— WHAT TO DO —
What you return must match the listing below word for word.

— EXTRACTED INFORMATION —
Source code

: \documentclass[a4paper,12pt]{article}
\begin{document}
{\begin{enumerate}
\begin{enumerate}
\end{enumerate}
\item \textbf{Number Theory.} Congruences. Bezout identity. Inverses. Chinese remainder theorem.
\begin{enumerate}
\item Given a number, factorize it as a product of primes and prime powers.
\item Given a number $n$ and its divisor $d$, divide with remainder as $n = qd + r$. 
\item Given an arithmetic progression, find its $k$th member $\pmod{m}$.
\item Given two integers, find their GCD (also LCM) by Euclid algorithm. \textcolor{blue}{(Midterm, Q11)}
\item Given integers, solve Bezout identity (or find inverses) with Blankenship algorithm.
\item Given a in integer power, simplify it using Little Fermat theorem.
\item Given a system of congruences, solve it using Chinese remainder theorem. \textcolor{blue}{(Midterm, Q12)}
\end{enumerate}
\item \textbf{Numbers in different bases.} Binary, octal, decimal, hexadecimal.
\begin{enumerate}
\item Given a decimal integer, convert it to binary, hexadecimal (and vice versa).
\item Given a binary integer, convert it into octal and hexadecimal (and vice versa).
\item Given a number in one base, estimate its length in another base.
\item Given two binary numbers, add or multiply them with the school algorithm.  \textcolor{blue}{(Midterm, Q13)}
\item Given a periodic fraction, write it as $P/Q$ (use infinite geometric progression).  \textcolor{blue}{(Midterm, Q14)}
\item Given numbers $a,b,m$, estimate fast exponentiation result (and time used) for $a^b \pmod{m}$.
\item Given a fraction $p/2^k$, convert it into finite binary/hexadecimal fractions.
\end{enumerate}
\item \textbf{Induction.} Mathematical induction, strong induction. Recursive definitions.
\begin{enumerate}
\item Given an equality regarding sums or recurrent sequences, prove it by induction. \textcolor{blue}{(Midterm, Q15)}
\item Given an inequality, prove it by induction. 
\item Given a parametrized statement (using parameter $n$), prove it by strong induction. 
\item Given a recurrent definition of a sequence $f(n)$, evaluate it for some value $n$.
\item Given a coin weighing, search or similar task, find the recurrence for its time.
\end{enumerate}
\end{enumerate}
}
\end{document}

— TASK ANSWER —
Source code

: \documentclass[a4paper,12pt]{article}
\begin{document}
{\begin{enumerate}
\begin{enumerate}
\end{enumerate}
\item \textbf{Number Theory.} Congruences. Bezout identity. Inverses. Chinese remainder theorem.
\begin{enumerate}
\item Given a number, factorize it as a product of primes and prime powers.
\item Given a number $n$ and its divisor $d$, divide with remainder as $n = qd + r$. 
\item Given an arithmetic progression, find its $k$th member $\pmod{m}$.
\item Given two integers, find their GCD (also LCM) by Euclid algorithm. \textcolor{blue}{(Midterm, Q11)}
\item Given integers, solve Bezout identity (or find inverses) with Blankenship algorithm.
\item Given a in integer power, simplify it using Little Fermat theorem.
\item Given a system of congruences, solve it using Chinese remainder theorem. \textcolor{blue}{(Midterm, Q12)}
\end{enumerate}
\item \textbf{Numbers in different bases.} Binary, octal, decimal, hexadecimal.
\begin{enumerate}
\item Given a decimal integer, convert it to binary, hexadecimal (and vice versa).
\item Given a binary integer, convert it into octal and hexadecimal (and vice versa).
\item Given a number in one base, estimate its length in another base.
\item Given two binary numbers, add or multiply them with the school algorithm.  \textcolor{blue}{(Midterm, Q13)}
\item Given a periodic fraction, write it as $P/Q$ (use infinite geometric progression).  \textcolor{blue}{(Midterm, Q14)}
\item Given numbers $a,b,m$, estimate fast exponentiation result (and time used) for $a^b \pmod{m}$.
\item Given a fraction $p/2^k$, convert it into finite binary/hexadecimal fractions.
\end{enumerate}
\item \textbf{Induction.} Mathematical induction, strong induction. Recursive definitions.
\begin{enumerate}
\item Given an equality regarding sums or recurrent sequences, prove it by induction. \textcolor{blue}{(Midterm, Q15)}
\item Given an inequality, prove it by induction. 
\item Given a parametrized statement (using parameter $n$), prove it by strong induction. 
\item Given a recurrent definition of a sequence $f(n)$, evaluate it for some value $n$.
\item Given a coin weighing, search or similar task, find the recurrence for its time.
\end{enumerate}
\end{enumerate}
}
\end{document}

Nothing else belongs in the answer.